"Groups of ladies" and Pittsburgh City Council should butt out of police domestic-violence concerns, brass said at the third public hearing on the matter.
"The Fraternal Order of Police does not want city council stepping in," Fraternal Order of Police President James Malloy said. Malloy was addressing city council at a hearing, held Oct. 18, to discuss legislation sponsored by council President Doug Shields. Written in response to Mayor Luke Ravenstahl's controversial decision to promote three officers who have faced allegations of domestic violence, the legislation touts a "zero tolerance" policy toward domestic abuse by police.
It seeks to put into the city code new rules mirroring those endorsed by the International Association of Chiefs of Police. The proposed ordinance would provide continuing training in recognizing and stopping domestic abuse, and would mandate that all applicants to the bureau be screened for abuse or abusive tendencies. The ordinance is due for a preliminary council vote on Oct. 24.
Police Chief Nate Harper, though, says that an ordinance, which would change city code, is unnecessary. "We have heard your concerns and are addressing them. We have developed a new model for policy," Harper said. "A domestic-violence review board has been appointed and will meet quarterly. The Office of Municipal Investigations, under civilian leadership, will investigate all domestic-violence complaints. It will insure that no incident will slip through the cracks." OMI is an internal-affairs investigating body under city aegis.
"This council has not seen that policy," said Shields. "I'd ask that we see a draft of that policy."
Activists say that a policy is not enough. Unlike an ordinance, which gets written into the city code and stays in place regardless of whoever the mayor, police chief or city councilors are, a policy can be changed.
"It is a policy with no hope for citizen input," said Jeanne Clark, president of the Squirrel Hill chapter of the National Organization for Women. "Policies come and policies go.
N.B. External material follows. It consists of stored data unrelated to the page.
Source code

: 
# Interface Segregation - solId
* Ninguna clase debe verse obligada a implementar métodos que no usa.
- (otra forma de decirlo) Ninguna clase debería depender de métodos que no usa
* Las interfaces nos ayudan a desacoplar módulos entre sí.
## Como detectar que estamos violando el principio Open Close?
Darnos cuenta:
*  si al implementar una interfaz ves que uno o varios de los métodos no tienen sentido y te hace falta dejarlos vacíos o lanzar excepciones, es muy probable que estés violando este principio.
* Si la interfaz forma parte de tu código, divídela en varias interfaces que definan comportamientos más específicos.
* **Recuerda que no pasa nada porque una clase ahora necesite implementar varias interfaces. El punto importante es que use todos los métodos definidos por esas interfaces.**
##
We need an ordinance. We need a law -- not good words, not policy." She complained that 114 days had elapsed since the mayor promised "immediate action and zero tolerance."
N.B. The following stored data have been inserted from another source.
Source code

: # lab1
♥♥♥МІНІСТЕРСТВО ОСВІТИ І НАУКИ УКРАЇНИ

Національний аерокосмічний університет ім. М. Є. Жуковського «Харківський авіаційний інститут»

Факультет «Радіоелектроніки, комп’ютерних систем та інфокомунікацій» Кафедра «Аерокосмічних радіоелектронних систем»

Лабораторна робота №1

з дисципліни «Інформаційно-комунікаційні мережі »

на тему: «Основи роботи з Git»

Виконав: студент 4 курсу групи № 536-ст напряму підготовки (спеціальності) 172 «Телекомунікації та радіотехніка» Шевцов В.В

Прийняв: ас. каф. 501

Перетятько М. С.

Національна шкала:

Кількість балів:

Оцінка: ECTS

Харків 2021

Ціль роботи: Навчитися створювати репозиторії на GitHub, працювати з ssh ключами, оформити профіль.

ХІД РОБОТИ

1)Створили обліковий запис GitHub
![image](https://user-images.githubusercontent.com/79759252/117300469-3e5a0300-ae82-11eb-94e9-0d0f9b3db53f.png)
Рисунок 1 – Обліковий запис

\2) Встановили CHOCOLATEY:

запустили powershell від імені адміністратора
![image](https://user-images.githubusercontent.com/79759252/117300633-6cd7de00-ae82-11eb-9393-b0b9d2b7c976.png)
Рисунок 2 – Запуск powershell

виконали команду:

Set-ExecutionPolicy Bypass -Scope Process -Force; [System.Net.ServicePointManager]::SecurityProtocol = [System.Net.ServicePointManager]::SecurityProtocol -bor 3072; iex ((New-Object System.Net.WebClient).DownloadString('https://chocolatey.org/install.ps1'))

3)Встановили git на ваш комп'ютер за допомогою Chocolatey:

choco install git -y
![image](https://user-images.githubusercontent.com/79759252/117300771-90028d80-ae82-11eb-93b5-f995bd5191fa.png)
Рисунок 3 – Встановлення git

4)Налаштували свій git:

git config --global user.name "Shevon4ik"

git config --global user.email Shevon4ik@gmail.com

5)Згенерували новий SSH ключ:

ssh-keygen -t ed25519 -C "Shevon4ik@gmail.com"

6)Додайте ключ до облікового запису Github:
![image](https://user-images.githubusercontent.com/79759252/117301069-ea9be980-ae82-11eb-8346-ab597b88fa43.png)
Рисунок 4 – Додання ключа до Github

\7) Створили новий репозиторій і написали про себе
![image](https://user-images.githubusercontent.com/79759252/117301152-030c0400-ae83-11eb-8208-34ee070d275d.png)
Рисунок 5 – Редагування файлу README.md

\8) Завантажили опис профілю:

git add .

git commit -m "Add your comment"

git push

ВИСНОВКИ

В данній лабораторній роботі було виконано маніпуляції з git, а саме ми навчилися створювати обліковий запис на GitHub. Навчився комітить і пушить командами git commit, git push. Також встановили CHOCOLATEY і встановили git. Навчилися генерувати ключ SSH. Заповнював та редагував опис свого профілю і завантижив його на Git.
The department "has done everything in his power to make council happy, to make these groups of ladies happy," Malloy said, referring to women's groups that have been working to pass the legislation, with hopes of strengthening it in the future.
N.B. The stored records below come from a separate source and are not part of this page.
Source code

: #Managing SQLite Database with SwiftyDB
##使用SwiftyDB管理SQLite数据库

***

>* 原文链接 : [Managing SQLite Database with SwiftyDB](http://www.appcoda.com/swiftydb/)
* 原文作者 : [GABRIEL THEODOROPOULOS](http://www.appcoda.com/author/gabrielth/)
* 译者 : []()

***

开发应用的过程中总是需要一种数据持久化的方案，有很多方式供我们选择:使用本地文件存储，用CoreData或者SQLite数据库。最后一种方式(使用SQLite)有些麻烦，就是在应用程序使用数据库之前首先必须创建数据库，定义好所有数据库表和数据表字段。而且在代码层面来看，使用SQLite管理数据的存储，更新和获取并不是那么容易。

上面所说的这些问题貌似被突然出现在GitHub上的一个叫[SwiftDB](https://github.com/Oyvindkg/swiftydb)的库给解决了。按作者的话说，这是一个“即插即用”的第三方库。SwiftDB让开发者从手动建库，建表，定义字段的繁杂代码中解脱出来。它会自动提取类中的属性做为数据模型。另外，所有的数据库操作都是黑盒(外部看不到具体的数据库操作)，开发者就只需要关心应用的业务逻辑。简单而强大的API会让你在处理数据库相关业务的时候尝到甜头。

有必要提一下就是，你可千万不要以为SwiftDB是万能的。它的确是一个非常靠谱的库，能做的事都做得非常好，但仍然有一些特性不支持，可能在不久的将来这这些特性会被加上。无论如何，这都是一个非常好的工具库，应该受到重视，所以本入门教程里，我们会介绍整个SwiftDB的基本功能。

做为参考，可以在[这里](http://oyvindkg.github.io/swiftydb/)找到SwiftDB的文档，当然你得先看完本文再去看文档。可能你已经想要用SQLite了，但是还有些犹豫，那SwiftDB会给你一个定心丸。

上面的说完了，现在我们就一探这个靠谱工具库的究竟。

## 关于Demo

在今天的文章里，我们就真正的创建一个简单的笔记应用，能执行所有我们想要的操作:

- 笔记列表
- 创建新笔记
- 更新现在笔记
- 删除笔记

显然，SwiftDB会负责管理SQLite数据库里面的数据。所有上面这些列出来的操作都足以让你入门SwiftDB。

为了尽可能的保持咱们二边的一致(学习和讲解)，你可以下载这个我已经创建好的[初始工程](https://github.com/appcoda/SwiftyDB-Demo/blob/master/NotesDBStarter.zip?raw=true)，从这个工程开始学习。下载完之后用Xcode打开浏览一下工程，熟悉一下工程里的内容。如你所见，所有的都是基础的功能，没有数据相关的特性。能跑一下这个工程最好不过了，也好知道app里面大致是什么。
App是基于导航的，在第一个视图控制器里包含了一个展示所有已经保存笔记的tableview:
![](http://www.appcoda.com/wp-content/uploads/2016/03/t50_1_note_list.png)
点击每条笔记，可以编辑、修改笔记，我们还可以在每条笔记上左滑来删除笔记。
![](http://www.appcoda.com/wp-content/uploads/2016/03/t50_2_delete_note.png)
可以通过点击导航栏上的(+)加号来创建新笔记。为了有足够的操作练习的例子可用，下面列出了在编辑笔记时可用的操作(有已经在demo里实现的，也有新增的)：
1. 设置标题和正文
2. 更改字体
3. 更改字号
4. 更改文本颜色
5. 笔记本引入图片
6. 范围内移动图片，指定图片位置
Malloy criticized council for unanimously supporting Harper's nomination and then questioning his leadership at the first sign of dissent. "You turned this into police-bashing. What do we do with these guys, kick them to the curb?" He referred to one of the promoted officers, George Trosky, who was the subject of a protection-from-abuse order in 1998. Malloy said Trosky's record since then has been exemplary and that a decade-old PFA shouldn't stand in his way. "That's why we have a chief, Office of Municipal Investigations, to look at this. The critical examination of [officers'] histories must be made by the chief."
"When I vote for a director, I do not give him carte blanche," Shields replied.
"We set the rules that the mayor then follows," said Councilor Bill Peduto. "There have to be certain rules, not guidelines." Peduto then hit on a flashpoint in Shield's ordinance: It doesn't specifically address what to do once an officer has a PFA issued against him or her. "The U.S. military has a rule that as soon as a PFA is issued, we take the gun away. Why not Pittsburgh?"